How to Start a Pig Farm in Ghana 3 of 3

This is a continuation of part 2. See also How to Start a Pig Farm in Ghana 1 of 3 and How to Start a Pig Farm in Ghana 2 of 3.

Dealing with sick pigs

Some of the pigs will fall sick occasionally so it is important to know the symptoms of a sick pig in order to take precautionary measures.

A sick pig may show the following signs:

  1. It may not eat or not show interest in feed /water
  2. It may breathe rapidly – an indication of a fever
  3. In white skin-colored pigs, the skin may become reddish.
  4. It may have diarrhea which may sometimes be bloody or blood stained.
  5. Droopy ears or ears pointing downwards.
  6. Dull eyes.
  7. Dull skin and hair.
  8. Its tail will become limp.
  9. It separates itself from the rest

Some diseases which affect pigs are explained below.

1. Tapeworm

Tapeworms are flat and long ribbon like creatures. Pork measles is caused by tapeworms which live in the muscles of pigs. They do not usually affect the pig, but can lead to pain and the pig may find it difficult to move around. When people eat under-cooked measly pork, the worms develop inside the people, and can make them very sick.

Symptoms

  • Anorexia in advanced stages.
  • Anaemia –  loss of blood.
  • Weight loss in later stages.
  • When the worms die suddenly after treatment, they can block the gut and cause sudden death

Prevention

  • Control with medicine in the feedd is useful
  • Provide clean and dry pens.
  • Rotational grazing and periodic disinfection of pastures.
  • Separation of young ones from adults.
  • Washing sows before farrowing.
  • Periodic deworming
  • Herbal treatment: herbs such as moringa are considered to be antihelmintic (able to kill intestinal worms)

2. Swine Dysentery

It is known by a number of names, including bloody diarrhoea, hemorrhagic enteritis bloody scours and black scours. It affects pigs of all ages, sometimes causing death.

Symptoms

  • In acute cases wasting and passing of diarrhoea containing varying amounts of mucus, blood and necrotic material.
  • Fever.
  • In chronic cases, pigs have greyish or brownish faeces, rough hair coat and low growth rate.

Prevention

  • Delay reusing the pens of infected animals.
  • Disinfect pens.

Treatment:

  • Some herbal medicines (moringa tree leaves) can be used to relieve the symptoms of diarrhoea and dehydration
  • Use antibiotics as prescribed by a veterinary doctor

 

3. Swine fever/Hog cholera

Symptoms

  • Lesions on the body
  • Fall in temperature before onset of clinical signs
  • Reddening of skin and ears.
  • Incordination of hind limbs.
  • Constipation diarrhoea, anorexia.
  • The animal dies the next day after the attack. 95 – 100% mortality.

Prevention and treatment

  • Quarantine
  • Boiling of swill
  • Restriction of movement of meat from infected areas
  • Vaccination
  • Disinfection
  • No therapy (treatment)

4. Anthrax

Anthrax in pigs is relatively rare and it is present with Sudden death; it can also be present differently based on the location of the infection: pharynx anthrax, intestinal anthrax or systemic anthrax.

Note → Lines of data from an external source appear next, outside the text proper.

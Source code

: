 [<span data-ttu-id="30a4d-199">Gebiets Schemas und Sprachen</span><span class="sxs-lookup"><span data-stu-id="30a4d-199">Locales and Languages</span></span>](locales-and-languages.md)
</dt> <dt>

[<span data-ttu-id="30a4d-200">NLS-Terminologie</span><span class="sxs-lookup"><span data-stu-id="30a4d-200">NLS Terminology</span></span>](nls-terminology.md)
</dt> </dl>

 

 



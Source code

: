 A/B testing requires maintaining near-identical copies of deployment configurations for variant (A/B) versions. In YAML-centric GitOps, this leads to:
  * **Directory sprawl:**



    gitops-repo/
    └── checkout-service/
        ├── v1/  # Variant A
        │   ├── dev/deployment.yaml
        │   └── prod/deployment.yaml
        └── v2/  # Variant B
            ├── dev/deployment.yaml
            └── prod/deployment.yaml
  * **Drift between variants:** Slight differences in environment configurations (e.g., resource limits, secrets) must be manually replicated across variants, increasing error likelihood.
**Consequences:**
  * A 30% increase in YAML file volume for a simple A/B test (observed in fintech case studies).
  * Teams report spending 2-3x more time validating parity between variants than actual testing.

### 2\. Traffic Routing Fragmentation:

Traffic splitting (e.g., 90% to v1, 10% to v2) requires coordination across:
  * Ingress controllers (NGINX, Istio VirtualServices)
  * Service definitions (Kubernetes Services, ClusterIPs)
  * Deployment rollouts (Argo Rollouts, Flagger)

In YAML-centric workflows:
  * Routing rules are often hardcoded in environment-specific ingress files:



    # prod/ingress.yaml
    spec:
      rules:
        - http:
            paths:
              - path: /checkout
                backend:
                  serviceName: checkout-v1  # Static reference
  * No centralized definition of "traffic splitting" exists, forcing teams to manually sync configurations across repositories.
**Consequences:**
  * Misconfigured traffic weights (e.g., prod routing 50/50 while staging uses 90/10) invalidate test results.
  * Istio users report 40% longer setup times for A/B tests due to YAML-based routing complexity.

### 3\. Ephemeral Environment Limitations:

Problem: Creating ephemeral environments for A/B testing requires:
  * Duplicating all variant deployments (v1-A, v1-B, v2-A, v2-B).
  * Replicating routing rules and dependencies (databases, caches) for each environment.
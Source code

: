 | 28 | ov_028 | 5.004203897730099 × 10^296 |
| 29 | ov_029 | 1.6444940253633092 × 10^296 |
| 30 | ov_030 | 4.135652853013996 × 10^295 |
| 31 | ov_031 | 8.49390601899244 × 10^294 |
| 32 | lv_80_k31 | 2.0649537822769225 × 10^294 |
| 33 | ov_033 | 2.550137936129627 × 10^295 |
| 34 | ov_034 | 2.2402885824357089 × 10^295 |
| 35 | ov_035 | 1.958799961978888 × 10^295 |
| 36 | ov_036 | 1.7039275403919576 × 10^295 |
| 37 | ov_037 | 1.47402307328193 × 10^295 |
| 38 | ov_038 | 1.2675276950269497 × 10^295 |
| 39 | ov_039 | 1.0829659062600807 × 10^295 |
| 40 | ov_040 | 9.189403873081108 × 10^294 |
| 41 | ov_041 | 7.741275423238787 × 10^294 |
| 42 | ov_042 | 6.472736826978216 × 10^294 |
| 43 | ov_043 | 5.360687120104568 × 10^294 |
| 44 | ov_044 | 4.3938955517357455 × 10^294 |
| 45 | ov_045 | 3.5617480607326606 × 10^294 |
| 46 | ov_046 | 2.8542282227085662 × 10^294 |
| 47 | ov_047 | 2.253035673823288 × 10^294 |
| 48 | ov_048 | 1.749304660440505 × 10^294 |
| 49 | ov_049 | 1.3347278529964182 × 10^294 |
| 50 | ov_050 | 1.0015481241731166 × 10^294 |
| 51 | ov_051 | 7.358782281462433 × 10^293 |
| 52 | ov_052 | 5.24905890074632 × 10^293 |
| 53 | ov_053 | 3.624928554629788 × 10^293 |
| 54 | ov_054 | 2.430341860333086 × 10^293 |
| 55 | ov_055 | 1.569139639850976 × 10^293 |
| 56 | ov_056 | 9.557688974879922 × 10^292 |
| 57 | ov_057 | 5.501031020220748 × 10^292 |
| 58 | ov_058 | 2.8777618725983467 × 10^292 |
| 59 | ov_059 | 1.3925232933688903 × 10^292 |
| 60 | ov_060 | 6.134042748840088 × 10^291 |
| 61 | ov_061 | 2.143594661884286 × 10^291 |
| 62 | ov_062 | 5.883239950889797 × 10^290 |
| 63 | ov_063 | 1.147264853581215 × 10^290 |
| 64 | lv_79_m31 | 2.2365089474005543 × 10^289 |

It is very critical to carry out a necropsy in the field because the environment can get contaminated with the spores. Anthrax is a zoonotic disease.

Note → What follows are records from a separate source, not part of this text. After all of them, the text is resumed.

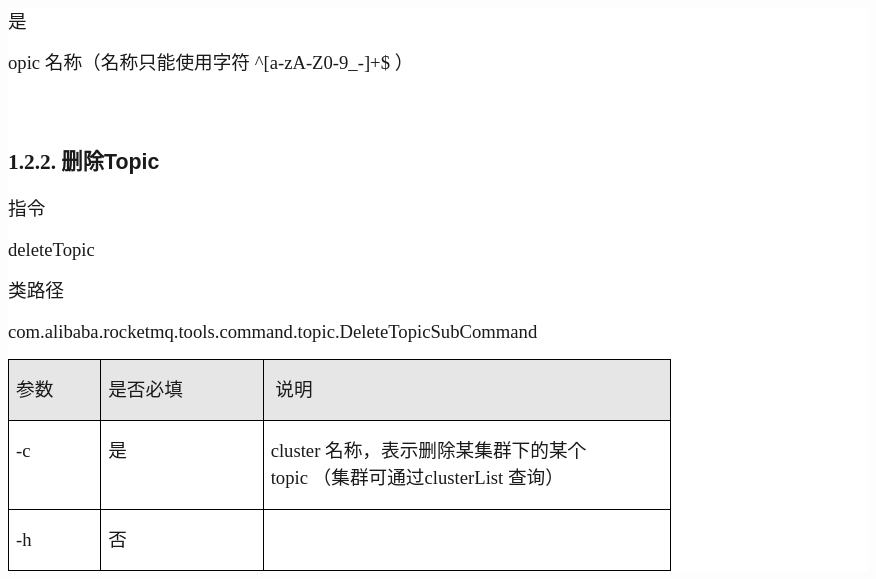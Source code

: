 <span style="font-family:&#39;仿宋&#39;;font-size:14pt;">是</span>
 </td><td style="border-bottom:#000000 .5pt solid;border-left:medium none;width:420.75pt;border-top:medium none;border-right:#000000 .5pt solid;" width="561"> 

<span style="font-family:&#39;仿宋&#39;;font-size:14pt;">opic&nbsp;名称（名称只能使用字符&nbsp;^[a-zA-Z0-9_-]+$&nbsp;）</span>
 </td></tr></tbody></table>

<span style="font-family:&#39;仿宋&#39;;font-size:14pt;">&nbsp;</span>

## <span style="font-family:&#39;黑体&#39;;font-size:16pt;font-weight:bold;">1.2.2.&nbsp;<span style="font-family:&#39;黑体&#39;;">删除</span><span style="font-family:Arial;">Topic</span></span>

<span style="font-family:&#39;仿宋&#39;;font-size:14pt;">指令&nbsp;</span>

<span style="font-family:&#39;仿宋&#39;;font-size:14pt;">deleteTopic&nbsp;</span>

<span style="font-family:&#39;仿宋&#39;;font-size:14pt;">类路径&nbsp;</span>

<span style="font-family:&#39;仿宋&#39;;font-size:14pt;">com.alibaba.rocketmq.tools.command.topic.DeleteTopicSubCommand</span>

  <table style="border-collapse:collapse;width:663px;"><tbody><tr><td style="width:78.9pt;background:#e6e6e6;border:#000000 .5pt solid;" width="105"> 

<span style="font-family:&#39;仿宋&#39;;font-size:14pt;">参数&nbsp;</span>
 </td><td style="border-bottom:#000000 .5pt solid;border-left:medium none;width:156.75pt;background:#e6e6e6;border-top:#000000 .5pt solid;border-right:#000000 .5pt solid;" width="209"> 

<span style="font-family:&#39;仿宋&#39;;font-size:14pt;">是否必填</span>
 </td><td style="border-bottom:#000000 .5pt solid;border-left:medium none;width:428.25pt;background:#e6e6e6;border-top:#000000 .5pt solid;border-right:#000000 .5pt solid;" width="571"> 

<span style="font-family:&#39;仿宋&#39;;font-size:14pt;">&nbsp;说明</span>
 </td></tr><tr><td style="border-bottom:#000000 .5pt solid;border-left:#000000 .5pt solid;width:78.9pt;border-top:medium none;border-right:#000000 .5pt solid;" width="105"> 

<span style="font-family:&#39;仿宋&#39;;font-size:14pt;">-c</span>
 </td><td style="border-bottom:#000000 .5pt solid;border-left:medium none;width:156.75pt;border-top:medium none;border-right:#000000 .5pt solid;" width="209"> 

<span style="font-family:&#39;仿宋&#39;;font-size:14pt;">是</span>
 </td><td style="border-bottom:#000000 .5pt solid;border-left:medium none;width:428.25pt;border-top:medium none;border-right:#000000 .5pt solid;" width="571"> 

<span style="font-family:&#39;仿宋&#39;;font-size:14pt;">cluster&nbsp;名称，表示删除某集群下的某个topic&nbsp;（集群可通过clusterList&nbsp;查询）</span>
 </td></tr><tr><td style="border-bottom:#000000 .5pt solid;border-left:#000000 .5pt solid;width:78.9pt;border-top:medium none;border-right:#000000 .5pt solid;" width="105"> 

<span style="font-family:&#39;仿宋&#39;;font-size:14pt;">-h</span>
 </td><td style="border-bottom:#000000 .5pt solid;border-left:medium none;width:156.75pt;border-top:medium none;border-right:#000000 .5pt solid;" width="209"> 

<span style="font-family:&#39;仿宋&#39;;font-size:14pt;">否</span>
 </td><td style="border-bottom:#000000 .5pt solid;border-left:medium none;width:428.25pt;border-top:medium none;border-right:#000000 .5pt solid;" width="571">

Alternative names: Bacillus anthracis

Symptoms

  • Oedema and swelling of the neck region
  • Dysponea (breathing difficulty)
  • Fever, anorexia and passage of bloody feaces
  • Sudden death

Prevention and treatment

  • Use antibiotics (penicillin) as prescribed by a veterinary doctor.
  • Thorough disinfection of the farm and burning of carcasses.